Euro zone government bonds edged lower on Friday, changing direction as investors took advantage of an early rise in yields to buy, sending yields back down. Reports on strong growth in private-sector activity in the bloc had pushed euro zone government bond yields up 1-4 basis points across the board in early trade. This gave investors the opportunity to “buy the dip”, while uncertainty over a delayed US healthcare vote that may have implications for the “Trumpflation” trade also weighed on yields, analysts said.
“It’s a hunt for yield, completely hunt for yield, which is why investors are buying the periphery more,” said BBVA strategist Jaime Costero Denche, referring to low-rated South European countries. Spain’s 10-year government bond yields led the reversal dropping to a three-week low of 1.677 percent, down 4 basis points on the day and 8 basis points off the daily peak.
“Within the periphery, Spain is always the focus of buying because it has no political or economic issues at the moment. Imagine if you are a portfolio manager and trying to explain to your boss that you are buying Italian govvies at the moment,” said Costero Denche. Italy’s 10-year government bond yields have risen over 70 basis points this year on concerns over politics, a weak banking system and wider worries over euro zone break-up risks. It was unchanged at 2.44 percent on Friday.
Earlier, a survey showed businesses across the euro zone ramped up activity at the fastest pace in almost six years in March to meet burgeoning demand. French and German business activity also expanded more than expected in March. Any reading above 50 on the PMI index suggests expansion, and the French number was 57.6, the German 57.0 and the euro zone equivalent 56.7.

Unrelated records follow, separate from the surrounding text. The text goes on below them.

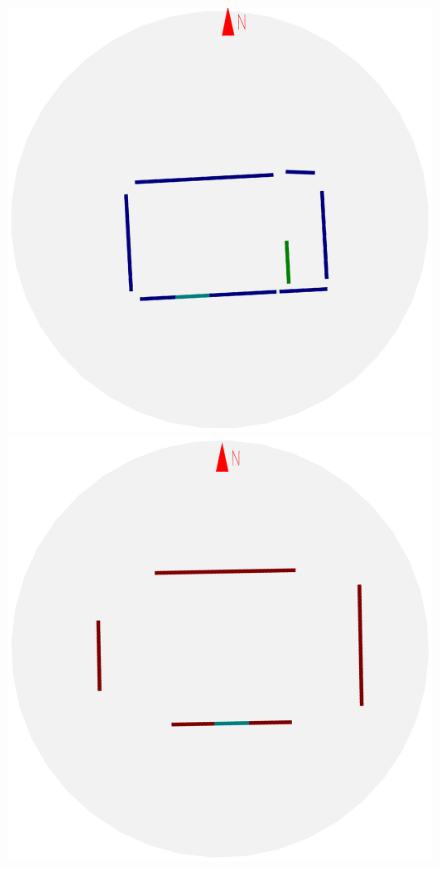 \begin{figure}[t]
\begin{center}
\begin{minipage}[b]{0.72\textwidth}
  \includegraphics[width=\figwidth]{f2_5_2D_walls_rotate} %
  \includegraphics[width=\figwidth]{f2_9_2D_walls_rotate} %

\end{minipage}
\end{center}
\end{figure}
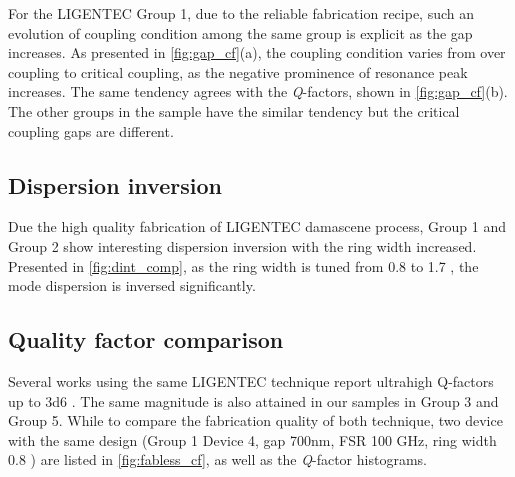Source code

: For the LIGENTEC Group 1, due to the reliable fabrication recipe, such an evolution of coupling condition among the same group is explicit as the gap increases.
As presented in \autoref{fig:gap_cf}(a), the coupling condition varies from over coupling to critical coupling, as the negative prominence of resonance peak increases. The same tendency agrees with the \textit{Q}-factors, shown in \autoref{fig:gap_cf}(b). The other groups in the sample have the similar tendency but the critical coupling gaps are different.

\begin{figure}
	\centering
	
	\label{fig:gap_cf}
\end{figure}


\subsection{Dispersion inversion}

Due the high quality fabrication of LIGENTEC damascene process, Group 1 and Group 2 show interesting dispersion inversion with the ring width increased. Presented in \autoref{fig:dint_comp}, as the ring width is tuned from 0.8 \um to 1.7 \um, the mode dispersion is inversed significantly.

\begin{figure}
	\centering
	
	\mycaption{}{}
	\label{fig:dint_comp}
\end{figure}


\subsection{Quality factor comparison}


Several works using the same LIGENTEC technique report ultrahigh Q-factors up to \num{3d6} \cites{Yu2019, Vaidya2019}. The same magnitude is also attained in our samples in Group 3 and Group 5. While to compare the fabrication quality of both technique, two device with the same design (Group 1 Device 4, gap 700nm, FSR 100 GHz, ring width 0.8 \um ) are listed in \autoref{fig:fabless_cf}, as well as the \textit{Q}-factor histograms.

\begin{figure}
	\centering
	
	\label{fig:fabless_cf}
\end{figure}

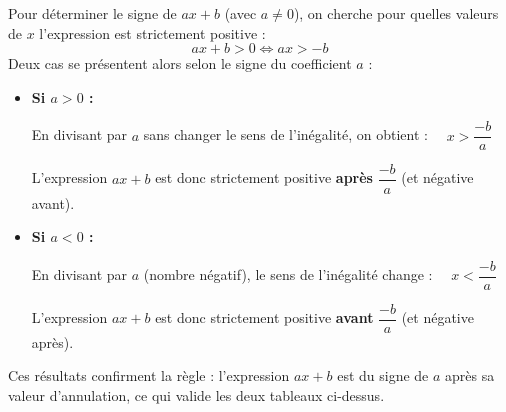 \begin{demo}
	Pour déterminer le signe de $ax + b$ (avec $a \neq 0$), on cherche pour quelles valeurs de $x$ l'expression est strictement positive :
	\[
		ax + b > 0 \iff ax > -b
	\]
	Deux cas se présentent alors selon le signe du coefficient $a$ :

	\begin{itemize}
		\item \textbf{Si $a > 0$ :}

		      En divisant par $a$ sans changer le sens de l'inégalité, on obtient : $\quad x > \dfrac{-b}{a}$

		      L'expression $ax + b$ est donc strictement positive \textbf{après} $\dfrac{-b}{a}$ (et négative avant).

		\item \textbf{Si $a < 0$ :}

		      En divisant par $a$ (nombre négatif), le sens de l'inégalité change : $\quad x < \dfrac{-b}{a}$

		      L'expression $ax + b$ est donc strictement positive \textbf{avant} $\dfrac{-b}{a}$ (et négative après).
	\end{itemize}

	Ces résultats confirment la règle : l'expression $ax + b$ est du signe de $a$ après sa valeur d'annulation, ce qui valide les deux tableaux ci-dessus.
\end{demo}

\newpage

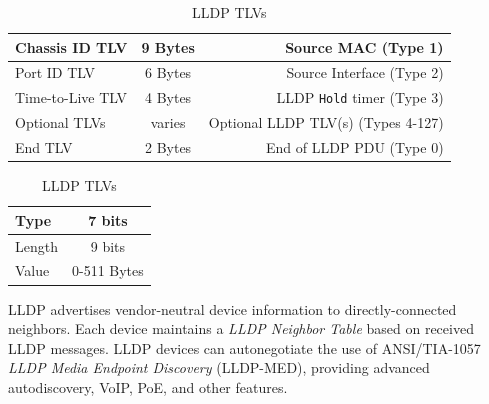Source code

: \documentclass[12pt]{article}
\begin{document}
	\begin{table}[H]
	\begin{minipage}{.75\linewidth}
	\centering
	\caption{IEEE 802.1AB LLDP PDU Format \label{tab:802.1AB}}
	\begin{tabular}{| l | c | r |}\hline
	Chassis ID TLV	& 9 Bytes	& Source MAC (Type 1)\\\hline
	Port ID TLV		& 6 Bytes	& Source Interface (Type 2)\\\hline
	Time-to-Live TLV	& 4 Bytes	& LLDP \texttt{Hold} timer (Type 3)\\\hline
	Optional TLVs	& varies	& Optional LLDP TLV(s) (Types 4-127)\\\hline
	End TLV		& 2 Bytes	& End of LLDP PDU (Type 0)\\\hline
	\end{tabular}\end{minipage}\hfill
	\begin{minipage}{.24\linewidth}
	\centering
	\caption{LLDP TLVs \label{tab:LLDP TLV}}
	\begin{tabular}{| l | c |}\hline
	Type		& 7 bits\\\hline
	Length	& 9 bits\\\hline
	Value		& 0-511 Bytes\\\hline
	\end{tabular}\end{minipage}\end{table}
	LLDP advertises vendor-neutral device information to directly-connected neighbors. Each device maintains a \textit{LLDP Neighbor Table} based on received LLDP messages. LLDP devices can autonegotiate the use of ANSI/TIA-1057 \textit{LLDP Media Endpoint Discovery} (LLDP-MED), providing advanced autodiscovery, VoIP, PoE, and other features.


\end{document}
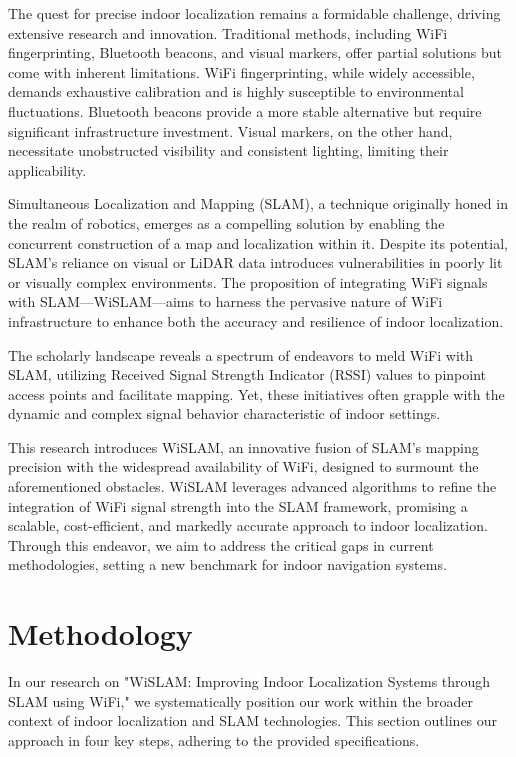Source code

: \documentclass[
	a4paper, %
	11pt, %
	unnumberedsections, %
	twoside, %
]{LTJournalArticle}
\begin{document}
The quest for precise indoor localization remains a formidable challenge, driving extensive research and innovation. Traditional methods, including WiFi fingerprinting, Bluetooth beacons, and visual markers, offer partial solutions but come with inherent limitations. WiFi fingerprinting, while widely accessible, demands exhaustive calibration and is highly susceptible to environmental fluctuations. Bluetooth beacons provide a more stable alternative but require significant infrastructure investment. Visual markers, on the other hand, necessitate unobstructed visibility and consistent lighting, limiting their applicability.

Simultaneous Localization and Mapping (SLAM), a technique originally honed in the realm of robotics, emerges as a compelling solution by enabling the concurrent construction of a map and localization within it. Despite its potential, SLAM's reliance on visual or LiDAR data introduces vulnerabilities in poorly lit or visually complex environments. The proposition of integrating WiFi signals with SLAM—WiSLAM—aims to harness the pervasive nature of WiFi infrastructure to enhance both the accuracy and resilience of indoor localization.

The scholarly landscape reveals a spectrum of endeavors to meld WiFi with SLAM, utilizing Received Signal Strength Indicator (RSSI) values to pinpoint access points and facilitate mapping. Yet, these initiatives often grapple with the dynamic and complex signal behavior characteristic of indoor settings.

This research introduces WiSLAM, an innovative fusion of SLAM's mapping precision with the widespread availability of WiFi, designed to surmount the aforementioned obstacles. WiSLAM leverages advanced algorithms to refine the integration of WiFi signal strength into the SLAM framework, promising a scalable, cost-efficient, and markedly accurate approach to indoor localization. Through this endeavor, we aim to address the critical gaps in current methodologies, setting a new benchmark for indoor navigation systems.


\section{Methodology}

In our research on "WiSLAM: Improving Indoor Localization Systems through SLAM using WiFi," we systematically position our work within the broader context of indoor localization and SLAM technologies. This section outlines our approach in four key steps, adhering to the provided specifications.
\end{document}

Doubt has grown over U.S. President Donald Trump’s ability to deliver fiscal stimulus measures promised during his election campaign last year, putting additional pressure on yields. The success of a key healthcare bill later on Friday will be a signal of whether Trump can get growth and inflation-boosting measures passed into law in the world’s richest country.
Most high-rated euro zone bond yields edged lower on Friday, while the yield on 10-year Belgian and French government debt was 2 bps lower. Global bond yields and stock markets have risen sharply since December on expectations of “Trumpflation”, but U.S. stocks suffered their biggest daily fall since June earlier this week. “I am hesitant to read too much into the bond moves while this healthcare reform measure is hanging over the market,” said DZ Bank strategist Christian Lenk.